WASHINGTON - The United States reaffirmed its policy of support for civilian-led democracy in crisis-ridden Pakistan, a State Department spokesperson said, when asked if Washington would back the military in case that would bring stability to the country by a coup.
‘You’re taking me into hypotheticals that we’re not going to get into. I think we’ve been absolutely clear about our support for Pakistani democracy’, Victoria Nuland said while responding to a question.
Meanwhile, a leading American newspaper on Thursday also reflected the US position on the deepening crisis in an editorial that supported Pakistan's civilian government and urged the Army and the judiciary not to pose problems for it.

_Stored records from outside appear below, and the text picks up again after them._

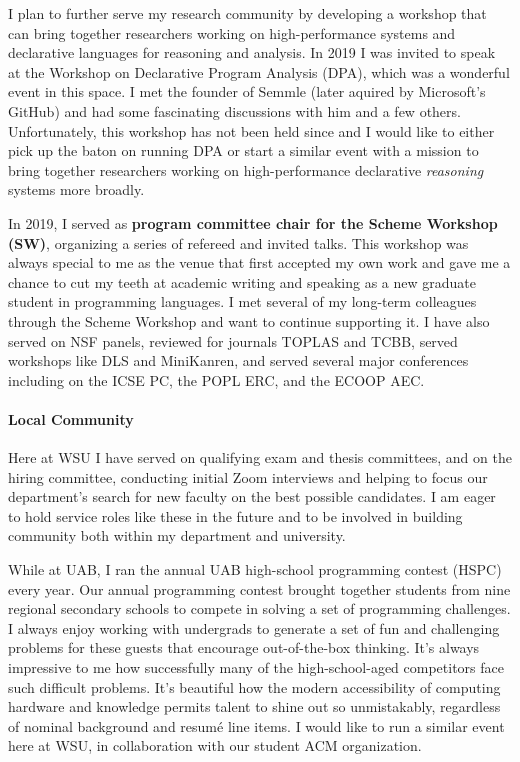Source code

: \documentclass[12pt]{article}
\begin{document}
I plan to further serve my research community by developing a workshop that can bring together researchers working on high-performance systems and declarative languages for reasoning and analysis. In 2019 I was invited to speak at the Workshop on Declarative Program Analysis (DPA), which was a wonderful event in this space. I met the founder of Semmle (later aquired by Microsoft's GitHub) and had some fascinating discussions with him and a few others. Unfortunately, this workshop has not been held since and I would like to either pick up the baton on running DPA or start a similar event with a mission to bring together researchers working on high-performance declarative \emph{reasoning} systems more broadly.

In 2019, I served as \textbf{program committee chair for the Scheme Workshop (SW)}, organizing a series of refereed and invited talks. This workshop was always special to me as the venue that first accepted my own work and gave me a chance to cut my teeth at academic writing and speaking as a new graduate student in programming languages. I met several of my long-term colleagues through the Scheme Workshop and want to continue supporting it.
I have also served on NSF panels, reviewed for journals TOPLAS and TCBB, served workshops like DLS and MiniKanren, and served several major conferences including on the ICSE PC, the POPL ERC, and the ECOOP AEC. 

\paragraph{Local Community}

Here at WSU I have served on qualifying exam and thesis committees, and on the hiring committee, conducting initial Zoom interviews and helping to focus our department's search for new faculty on the best possible candidates.
I am eager to hold service roles like these in the future and to be involved in building community both within my department and university. 

While at UAB, I ran the annual UAB high-school programming contest (HSPC) every year.
Our annual programming contest brought together students from nine regional secondary schools to compete in solving a set of programming challenges. I always enjoy working with undergrads to generate a set of fun and challenging problems for these guests that encourage out-of-the-box thinking. It's always impressive to me how successfully many of the high-school-aged competitors face such difficult problems. It's beautiful how the modern accessibility of computing hardware and knowledge permits talent to shine out so unmistakably, regardless of nominal background and resum\'e line items. I would like to run a similar event here at WSU, in collaboration with our student ACM organization.
\end{document}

‘Although relations with Pakistan are at an all-time low, the United States should keep engaging the country’s civilian leaders and encouraging its civil society whenever possible’, The New York Times said.
At the Pentagon, a spokesman said the US has neither sought nor received assurances that the Pak Army won't stage a coup. ‘This is a matter for Pakistani officials — their govt leaders, military and civilian — to work out’, the spokesman, Navy Captain John Kirby, told reporters on Wednesday.
‘We support a civilian-led government, we have strong relations with the Pakistani military as well, and we want to see the parties work well together - this is a matter for Pakistan to settle’, Nuland, the State Department spokesperson added.
‘I don't think it's appropriate for the United States to be in the middle of it’, she told reporters during an off camera news conference on Wednesday. But the spokesperson said that the US was monitoring the situation.
Responding to a string of questions on the tension between the Pak Army and the civilian government, Nuland said this is an internal matter of Pakistan. ‘With regard to some of the Press reporting we've seen in recent days it's obviously an internal matter of Pakistan’.
Agencies add: The Pakistan Army will refuse to work with new Defence Secretary Nargis Sethi appointed by Prime Minister Syed Yousuf Raza Gilani after he fired Naeem Khalid Lodhi, a former General and a confidante of Army chief, the New York Times reported quoting a source in the Army.